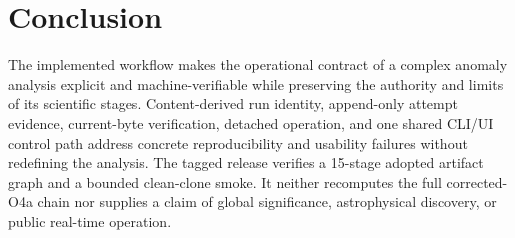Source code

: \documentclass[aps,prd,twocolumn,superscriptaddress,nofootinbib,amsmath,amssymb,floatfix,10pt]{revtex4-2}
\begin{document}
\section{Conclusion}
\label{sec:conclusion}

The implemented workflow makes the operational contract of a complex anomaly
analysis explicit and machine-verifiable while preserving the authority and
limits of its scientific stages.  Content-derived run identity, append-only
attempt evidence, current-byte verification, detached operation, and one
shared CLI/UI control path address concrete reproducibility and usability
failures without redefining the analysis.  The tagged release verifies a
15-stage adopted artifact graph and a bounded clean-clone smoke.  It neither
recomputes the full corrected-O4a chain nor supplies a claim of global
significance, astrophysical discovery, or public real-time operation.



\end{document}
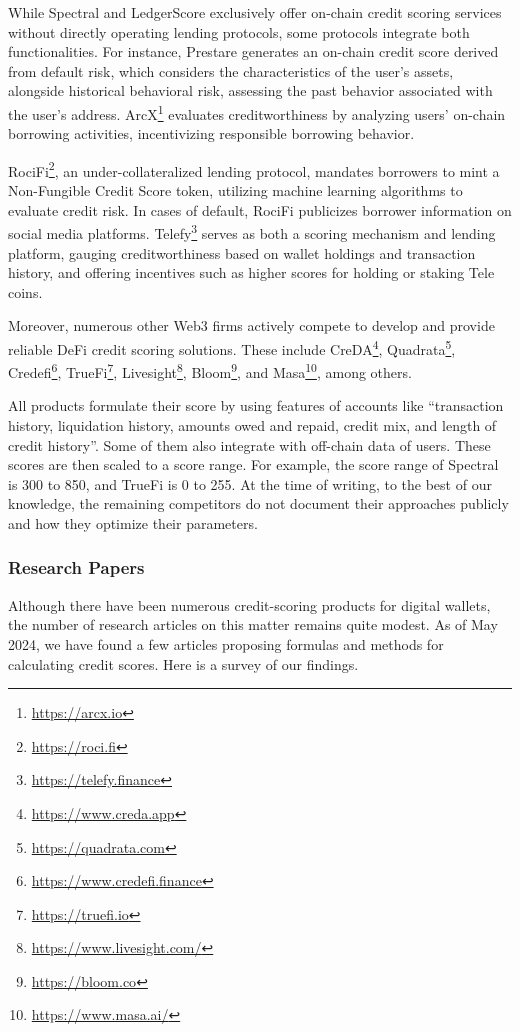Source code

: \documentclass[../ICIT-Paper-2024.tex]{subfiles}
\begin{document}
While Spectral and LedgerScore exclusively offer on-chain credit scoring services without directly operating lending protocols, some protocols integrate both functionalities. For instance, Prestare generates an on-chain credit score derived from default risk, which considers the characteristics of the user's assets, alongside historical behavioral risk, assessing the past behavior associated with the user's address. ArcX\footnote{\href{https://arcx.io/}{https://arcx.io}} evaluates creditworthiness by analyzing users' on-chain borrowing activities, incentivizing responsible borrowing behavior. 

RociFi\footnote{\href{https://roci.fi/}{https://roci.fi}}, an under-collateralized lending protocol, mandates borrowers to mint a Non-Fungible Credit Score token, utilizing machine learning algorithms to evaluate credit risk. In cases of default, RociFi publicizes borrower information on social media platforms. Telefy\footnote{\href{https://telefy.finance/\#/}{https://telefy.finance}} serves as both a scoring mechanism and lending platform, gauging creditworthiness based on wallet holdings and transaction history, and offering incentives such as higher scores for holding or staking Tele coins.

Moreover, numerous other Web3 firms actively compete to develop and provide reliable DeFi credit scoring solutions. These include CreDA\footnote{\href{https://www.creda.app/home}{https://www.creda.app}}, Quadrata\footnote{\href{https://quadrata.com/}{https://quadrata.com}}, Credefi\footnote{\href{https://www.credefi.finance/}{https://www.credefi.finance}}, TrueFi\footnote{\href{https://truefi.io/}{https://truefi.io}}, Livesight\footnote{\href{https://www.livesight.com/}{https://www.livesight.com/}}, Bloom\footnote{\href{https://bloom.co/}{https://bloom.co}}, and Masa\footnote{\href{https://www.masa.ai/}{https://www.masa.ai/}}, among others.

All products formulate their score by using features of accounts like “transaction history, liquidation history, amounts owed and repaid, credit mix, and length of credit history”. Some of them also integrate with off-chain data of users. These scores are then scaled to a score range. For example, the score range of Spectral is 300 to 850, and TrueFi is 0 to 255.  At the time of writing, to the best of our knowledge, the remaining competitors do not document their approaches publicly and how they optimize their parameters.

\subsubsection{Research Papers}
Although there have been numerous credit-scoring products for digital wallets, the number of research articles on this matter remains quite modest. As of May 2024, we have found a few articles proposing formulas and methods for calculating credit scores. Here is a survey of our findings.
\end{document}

○ ○ ○

## Task instructions:
The expected answer holds each line from the listing above where the string "href" is present.

## Answer to the problem:
While Spectral and LedgerScore exclusively offer on-chain credit scoring services without directly operating lending protocols, some protocols integrate both functionalities. For instance, Prestare generates an on-chain credit score derived from default risk, which considers the characteristics of the user's assets, alongside historical behavioral risk, assessing the past behavior associated with the user's address. ArcX\footnote{\href{https://arcx.io/}{https://arcx.io}} evaluates creditworthiness by analyzing users' on-chain borrowing activities, incentivizing responsible borrowing behavior. 
RociFi\footnote{\href{https://roci.fi/}{https://roci.fi}}, an under-collateralized lending protocol, mandates borrowers to mint a Non-Fungible Credit Score token, utilizing machine learning algorithms to evaluate credit risk. In cases of default, RociFi publicizes borrower information on social media platforms. Telefy\footnote{\href{https://telefy.finance/\#/}{https://telefy.finance}} serves as both a scoring mechanism and lending platform, gauging creditworthiness based on wallet holdings and transaction history, and offering incentives such as higher scores for holding or staking Tele coins.
Moreover, numerous other Web3 firms actively compete to develop and provide reliable DeFi credit scoring solutions. These include CreDA\footnote{\href{https://www.creda.app/home}{https://www.creda.app}}, Quadrata\footnote{\href{https://quadrata.com/}{https://quadrata.com}}, Credefi\footnote{\href{https://www.credefi.finance/}{https://www.credefi.finance}}, TrueFi\footnote{\href{https://truefi.io/}{https://truefi.io}}, Livesight\footnote{\href{https://www.livesight.com/}{https://www.livesight.com/}}, Bloom\footnote{\href{https://bloom.co/}{https://bloom.co}}, and Masa\footnote{\href{https://www.masa.ai/}{https://www.masa.ai/}}, among others.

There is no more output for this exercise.